§ DATA RECORDS:
-=-=-=-=-

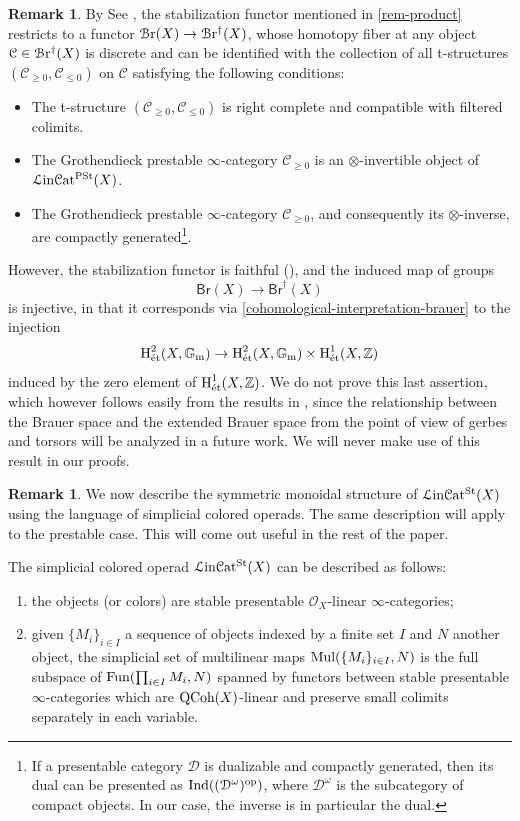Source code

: \documentclass[11pt, twoside]{article} %
\numberwithin{equation}{section}
\theoremstyle{plain}
\theoremstyle{definition}
\newtheorem{rem}[thm]{Remark}
\newcommand{\Z}{\mathbb Z}
\newcommand{\cc}{\mathcal C}
\newcommand{\Gm}{\mathbb G_{\mathrm{m}}}
\newcommand{\QCoh}{\textup{QCoh}}
\newcommand{\tH}{\textup{H}}
\newcommand{\cO}{{\mathcal O}}
\newcommand{\Br}{\mathsf{Br}}
\newcommand{\cBr}{\mathcal{B}\textup{r}}
\newcommand{\Bre}{\mathsf{Br}^\dagger}
\newcommand{\cBre}{\mathcal{B}\textup{r}^\dagger}
\newcommand{\ett}{{\textup{\'et}}}
\newcommand{\Lin}{\mathcal L\textup{in}\mathcal{C}\textup{at}^{\textup{St}}}
\newcommand{\Linpre}{{\mathcal L\textup{in}\mathcal{C}\textup{at}^{\textup{PSt}}}}
\begin{document}
 
	\begin{rem}\label{t-structures}
	     By See \cite[Remark 11.5.7.3]{SAG}, the stabilization functor mentioned in \cref{rem-product} restricts to a functor $\cBr(X)\to \cBre(X)$, whose homotopy fiber at any object $\cc\in \cBre(X)$ is discrete and can be identified with the collection of all t-structures $(\cc_{\geq 0},\cc_{\leq 0})$ on $\cc$ satisfying the following
conditions:
\begin{itemize}\item The t-structure $(\cc_{\geq 0},\cc_{\leq 0})$ is right complete and compatible with filtered colimits.
\item The Grothendieck prestable $\infty$-category $\cc_{\geq 0}$ is an $\otimes$-invertible object of $\Linpre(X)$.
\item The Grothendieck prestable $\infty$-category $\cc_{\geq 0}$, and consequently its $\otimes$-inverse, are compactly generated\footnote{If a presentable category $\mathcal D$ is dualizable and compactly generated, then its dual can be presented as $\textup{Ind}((\mathcal D^\omega)^\textup{op})$, where $\mathcal D^\omega$ is the subcategory of compact objects. In our case, the inverse is in particular the dual.}.\end{itemize}

However, the stabilization functor is faithful (\cite[Proposition C.3.1.1]{SAG}), and the induced map of groups $$\Br(X)\to \Bre(X)$$ is injective, in that it corresponds via \cref{cohomological-interpretation-brauer} to the injection $$\tH^2_\ett(X,\Gm)\to \tH^2_\ett(X,\Gm)\times\tH^1_\ett(X,\Z)$$ induced by the zero element of $\tH^1_\ett(X,\Z)$. We do not prove this last assertion, which however follows easily from the results in \cite[Section 11.5]{SAG}, since the relationship between the Brauer space and the extended Brauer space from the point of view of gerbes and torsors will be analyzed in a future work. We will never make use of this result in our proofs.
	\end{rem}
 
	

 
\begin{rem}
We now describe the symmetric monoidal structure of $\Lin(X)$ using the language of simplicial colored operads. The same description will apply to the prestable case. This will come out useful in the rest of the paper.
    
The simplicial colored operad $\Lin(X)$ can be described as follows:
\begin{enumerate}
    \item the objects (or colors) are stable presentable $\cO_X$-linear $\infty$-categories;
    \item given $\{ M_i \}_{i \in I}$ a sequence of objects indexed by a finite set $I$ and $N$ another object, the simplicial set of multilinear maps $\textup{Mul}(\{ M_i\}_{i \in I}, N)$ is the full subspace of $\textup{Fun}(\prod_{i \in I}M_i,N)$ spanned by functors between stable presentable $\infty$-categories which are $\QCoh(X)$-linear and preserve small colimits separately in each variable.
\end{enumerate} 
\end{rem}
\end{document}
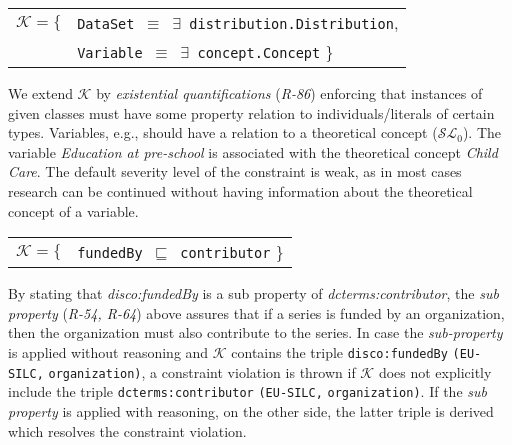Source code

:\documentclass{llncs}
\newcommand{\ms}[1]{\texttt{#1}}
\newenvironment{DL}{
  \vspace{0cm}
	\begin{center}
  \begin{tabular}{c l}

}{
  \end{tabular}
	\end{center}
}
\begin{document}
{\begin{center}
\begin{DL} 
$\mathcal{K}=\{$ 
 &\ms{DataSet $\equiv$ $\exists$ distribution.Distribution},\\
&\ms{Variable $\equiv$ $\exists$ concept.Concept}
 \}\\ 
\end{DL}
\end{center}

We extend $\mathcal{K}$ by \emph{existential quantifications} (\emph{R-86}) enforcing that instances of given classes must have some property relation to individuals/literals of certain types.
Variables, e.g., should have a relation to a theoretical concept ($\mathcal{SL}_{0}$).
The variable \emph{Education at pre-school} is associated with the theoretical concept \emph{Child Care}. 
The default severity level of the constraint is weak, as in most cases research can be continued without having information about the theoretical concept of a variable.

\begin{center}
\begin{DL} 
$\mathcal{K}=\{$ 
  &\ms{fundedBy $\sqsubseteq$ contributor}
 \}\\ 
\end{DL}
\end{center}

By stating that \emph{disco:fundedBy} is a sub property of \emph{dcterms:contributor},
the {\em sub property} (\emph{R-54, R-64}) above assures that if a series is funded by an organization, then the organization must also contribute to the series.
In case the \emph{sub-property} is applied without reasoning and $\mathcal{K}$ contains the triple \ms{disco:fundedBy} \ms{(EU-SILC,} \ms{organization)},
a constraint violation is thrown if $\mathcal{K}$ does not explicitly include the triple \ms{dcterms:contributor} \ms{(EU-SILC,} \ms{organization)}.
If the \emph{sub property} is applied with reasoning, on the other side, the latter triple is derived which resolves the constraint violation.

}
\end{document}
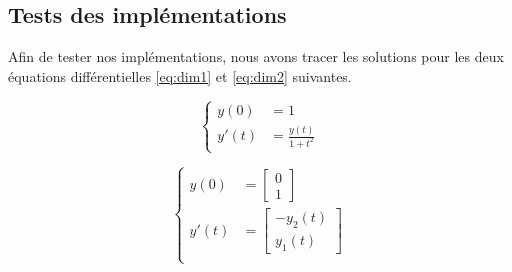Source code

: \subsection{Tests des implémentations}
Afin de tester nos implémentations, nous avons tracer les solutions pour les deux équations différentielles \ref{eq:dim1} et \ref{eq:dim2} suivantes.

\begin{equation}
    \left\{
    \begin{array}{ll}
        y(0) &= 1 \\
        y'(t) &= \frac{y(t)}{1 + t^2}
    \end{array}
\right.
\label{eq:dim1}
\end{equation}

\begin{equation}
    \left\{
    \begin{array}{ll}
        y(0) &= \begin{bmatrix}
                    0 \\
                    1
                \end{bmatrix} \\
        y'(t) &= \begin{bmatrix}
                    -y_2(t) \\
                    y_1(t)
                \end{bmatrix} \\
    \end{array}
\right.
\label{eq:dim2}
\end{equation}

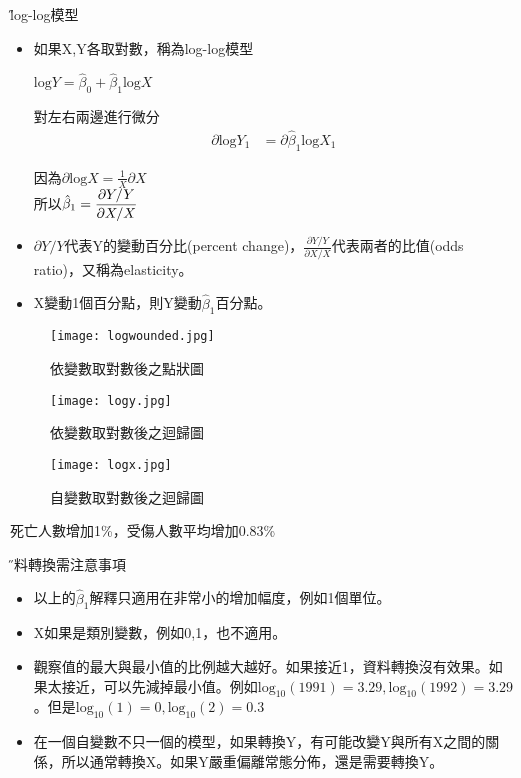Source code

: \documentclass[xcolor=dvipsnames]{beamer}
\begin{document}
\begin{frame}{\H log-log模型}
\begin{itemize}
\item 如果X,Y各取對數，稱為log-log模型
\begin{center}
$\mathrm{log}Y=\hat{\beta}_{0}+\hat{\beta}_{1}\mathrm{log}X $
\end{center}
對左右兩邊進行微分
\begin{align}
\partial\mathrm{log}Y_{1} & =\partial\hat{\beta}_{1}\mathrm{log}X_{1}
\end{align}

因為$ \partial \mathrm{log}X=\frac{1}{X}\partial X $\\
\smallskip
所以$\hat{\beta}_{1}=\mathlarger{\frac{\partial Y/Y}{\partial X/X}} $
\item $ \partial Y/Y $代表Y的變動百分比(percent change)，$ \frac{\partial Y/Y}{\partial X/X} $代表兩者的比值(odds ratio)，又稱為elasticity。
\item X變動1個百分點，則Y變動$ \hat{\beta}_{1} $百分點。
\end{itemize}
\end{frame}
\begin{frame}
\begin{figure}
\texttt{[image: logwounded.jpg]}
\caption{依變數取對數後之點狀圖}
\end{figure}
\end{frame}
\begin{frame}
\begin{figure}
\texttt{[image: logy.jpg]}
\caption{依變數取對數後之迴歸圖}
\end{figure}
\end{frame}
\begin{frame}
\begin{figure}
\texttt{[image: logx.jpg]}
\caption{自變數取對數後之迴歸圖}
\end{figure}
死亡人數增加1\%，受傷人數平均增加0.83\%
\end{frame}
\begin{frame}{\H 資料轉換需注意事項}
\begin{itemize}
\item 以上的$\hat{\beta}_{1}$解釋只適用在非常小的增加幅度，例如1個單位。
\item X如果是類別變數，例如0,1，也不適用。
\item 觀察值的最大與最小值的比例越大越好。如果接近1，資料轉換沒有效果。如果太接近，可以先減掉最小值。例如$\mathrm{log}_{10}(1991)=3.29,\mathrm{log}_{10}(1992)=3.29$。但是$\mathrm{log}_{10}(1)=0,\mathrm{log}_{10}(2)=0.3$
\item 在一個自變數不只一個的模型，如果轉換Y，有可能改變Y與所有X之間的關係，所以通常轉換X。如果Y嚴重偏離常態分佈，還是需要轉換Y。
\end{itemize}
\end{frame}
\end{document}
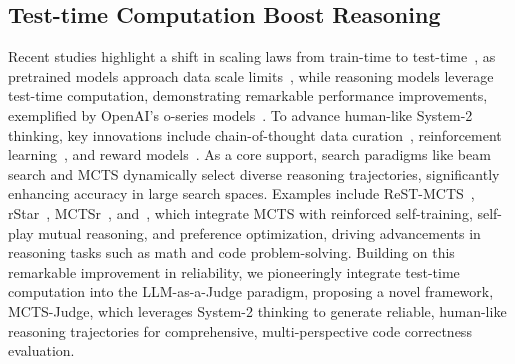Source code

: \subsection{Test-time Computation Boost Reasoning}
Recent studies highlight a shift in scaling laws from train-time to test-time~\cite{ji2025test, xu2025towards}, as pretrained models approach data scale limits~\cite{snell2024scaling}, while reasoning models leverage test-time computation, demonstrating remarkable performance improvements, exemplified by OpenAI's o-series models~\cite{jaech2024openai}.
To advance human-like System-2 thinking, key innovations include chain-of-thought data curation~\cite{wang2022self, wang2024strategic}, reinforcement learning~\cite{deepseek2025r1, qwen2024technical}, and reward models~\cite{guan2025rstar, yu2024self}.
As a core support, search paradigms like beam search and MCTS dynamically select diverse reasoning trajectories, significantly enhancing accuracy in large search spaces. Examples include ReST-MCTS~\cite{zhang2024rest}, rStar~\cite{qi2024mutual}, MCTSr~\cite{zhang2024accessing}, and~\cite{xie2024monte}, which integrate MCTS with reinforced self-training, self-play mutual reasoning, and preference optimization, driving advancements in reasoning tasks such as math and code problem-solving.
Building on this remarkable improvement in reliability, we pioneeringly integrate test-time computation into the LLM-as-a-Judge paradigm, proposing a novel framework, MCTS-Judge, which leverages System-2 thinking to generate reliable, human-like reasoning trajectories for comprehensive, multi-perspective code correctness evaluation.
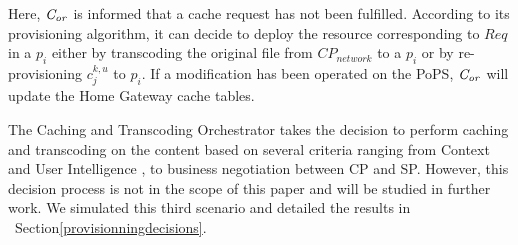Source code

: Here, $\mathit{C_{or}}$ is informed that a cache request has not been fulfilled. According to its provisioning algorithm, it can decide to deploy the resource corresponding to $\mathit{Req}$ in a $p_{i}$ either by transcoding the original file from \(\mathit{CP}_{\mathit{network}}\) to a $p_{i}$ or by re-provisioning $c^{k,u}_{j}$ to $p_{i}$.
If a modification has been operated on the PoPS, $\mathit{C_{or}}$ will update the Home Gateway cache tables.

The Caching and Transcoding Orchestrator takes the decision to perform caching and transcoding on the content based on several criteria ranging from Context and User Intelligence \cite{wang_cpcdn:_2015}, to business negotiation between CP and SP.
However, this decision process is not in the scope of this paper and will be studied in further work. 
We simulated this third scenario and detailed the results in ~Section\ref{provisionningdecisions}.


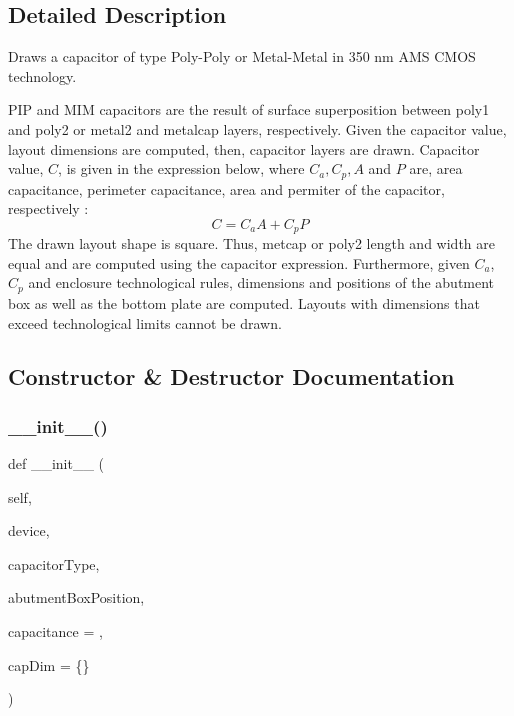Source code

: \subsection{Detailed Description}
Draws a capacitor of type Poly-\/\+Poly or Metal-\/\+Metal in 350 nm A\+MS C\+M\+OS technology. 

P\+IP and M\+IM capacitors are the result of surface superposition between poly1 and poly2 or metal2 and metalcap layers, respectively. Given the capacitor value, layout dimensions are computed, then, capacitor layers are drawn. Capacitor value, $C$, is given in the expression below, where $ C_{a}, C_{p}, A $ and $ P $ are, area capacitance, perimeter capacitance, area and permiter of the capacitor, respectively \+: \[ C = C_{a}A + C_{p}P \] The drawn layout shape is square. Thus, metcap or poly2 length and width are equal and are computed using the capacitor expression. Furthermore, given $ C_{a} $, $ C_{p} $ and enclosure technological rules, dimensions and positions of the abutment box as well as the bottom plate are computed. Layouts with dimensions that exceed technological limits cannot be drawn. 

\subsection{Constructor \& Destructor Documentation}
\mbox{\label{classpython_1_1capacitorunit_1_1CapacitorUnit_ae3f080385324a5f7e92d5fa9d99dc8d4}} 
\subsubsection{\texorpdfstring{\+\_\+\+\_\+init\+\_\+\+\_\+()}{\_\_init\_\_()}}
{\footnotesize\ttfamily def \+\_\+\+\_\+init\+\_\+\+\_\+ (\begin{DoxyParamCaption}\item[{}]{self,  }\item[{}]{device,  }\item[{}]{capacitor\+Type,  }\item[{}]{abutment\+Box\+Position,  }\item[{}]{capacitance = {},  }\item[{}]{cap\+Dim = {\ttfamily \{\}} }\end{DoxyParamCaption})}



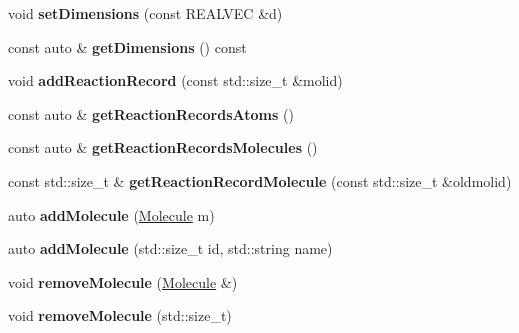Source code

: \begin{DoxyCompactItemize}
\item 
\mbox{\label{classTopology_a43e08a71c5c230a3b80a2254bb7590dd}} 
void {\bfseries set\+Dimensions} (const R\+E\+A\+L\+V\+EC \&d)
\item 
\mbox{\label{classTopology_a00fe36f612b0f115f0c8021b846c4bf6}} 
const auto \& {\bfseries get\+Dimensions} () const
\item 
\mbox{\label{classTopology_ae63fd2235cbe695a3d8fd447efba931d}} 
void {\bfseries add\+Reaction\+Record} (const std\+::size\+\_\+t \&molid)
\item 
\mbox{\label{classTopology_a7bb2878be1add1b4b27750966d561eae}} 
const auto \& {\bfseries get\+Reaction\+Records\+Atoms} ()
\item 
\mbox{\label{classTopology_a257fce4a1dd8785861a001fca1847d4e}} 
const auto \& {\bfseries get\+Reaction\+Records\+Molecules} ()
\item 
\mbox{\label{classTopology_a4bca05cee9589ad00b18d92c67646bea}} 
const std\+::size\+\_\+t \& {\bfseries get\+Reaction\+Record\+Molecule} (const std\+::size\+\_\+t \&oldmolid)
\item 
\mbox{\label{classTopology_a5a99967e344fd10de5c61bc4839f4681}} 
auto {\bfseries add\+Molecule} (\mbox{\hyperlink{classMolecule}{Molecule}} m)
\item 
\mbox{\label{classTopology_a13905ac1030de2330788a80b3ba10adc}} 
auto {\bfseries add\+Molecule} (std\+::size\+\_\+t id, std\+::string name)
\item 
\mbox{\label{classTopology_adf853f3c5e1faaa520945fa4d8636cb7}} 
void {\bfseries remove\+Molecule} (\mbox{\hyperlink{classMolecule}{Molecule}} \&)
\item 
\mbox{\label{classTopology_a43bde0718e4d50ccfd96ef7d55ee9511}} 
void {\bfseries remove\+Molecule} (std\+::size\+\_\+t)
\item 
\mbox{\label{classTopology_ae75e30fd331e67182af3de9f7561260a}} 

\end{DoxyCompactItemize}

-=-=-=-=-

A faithful copy is required of the lines from the one with "(const std\+::size\+\_\+t \&oldmolid)" through the last line of the data; please add nothing.

const std\+::size\+\_\+t \& {\bfseries get\+Reaction\+Record\+Molecule} (const std\+::size\+\_\+t \&oldmolid)
\item 
\mbox{\label{classTopology_a5a99967e344fd10de5c61bc4839f4681}} 
auto {\bfseries add\+Molecule} (\mbox{\hyperlink{classMolecule}{Molecule}} m)
\item 
\mbox{\label{classTopology_a13905ac1030de2330788a80b3ba10adc}} 
auto {\bfseries add\+Molecule} (std\+::size\+\_\+t id, std\+::string name)
\item 
\mbox{\label{classTopology_adf853f3c5e1faaa520945fa4d8636cb7}} 
void {\bfseries remove\+Molecule} (\mbox{\hyperlink{classMolecule}{Molecule}} \&)
\item 
\mbox{\label{classTopology_a43bde0718e4d50ccfd96ef7d55ee9511}} 
void {\bfseries remove\+Molecule} (std\+::size\+\_\+t)
\item 
\mbox{\label{classTopology_ae75e30fd331e67182af3de9f7561260a}} 

\end{DoxyCompactItemize}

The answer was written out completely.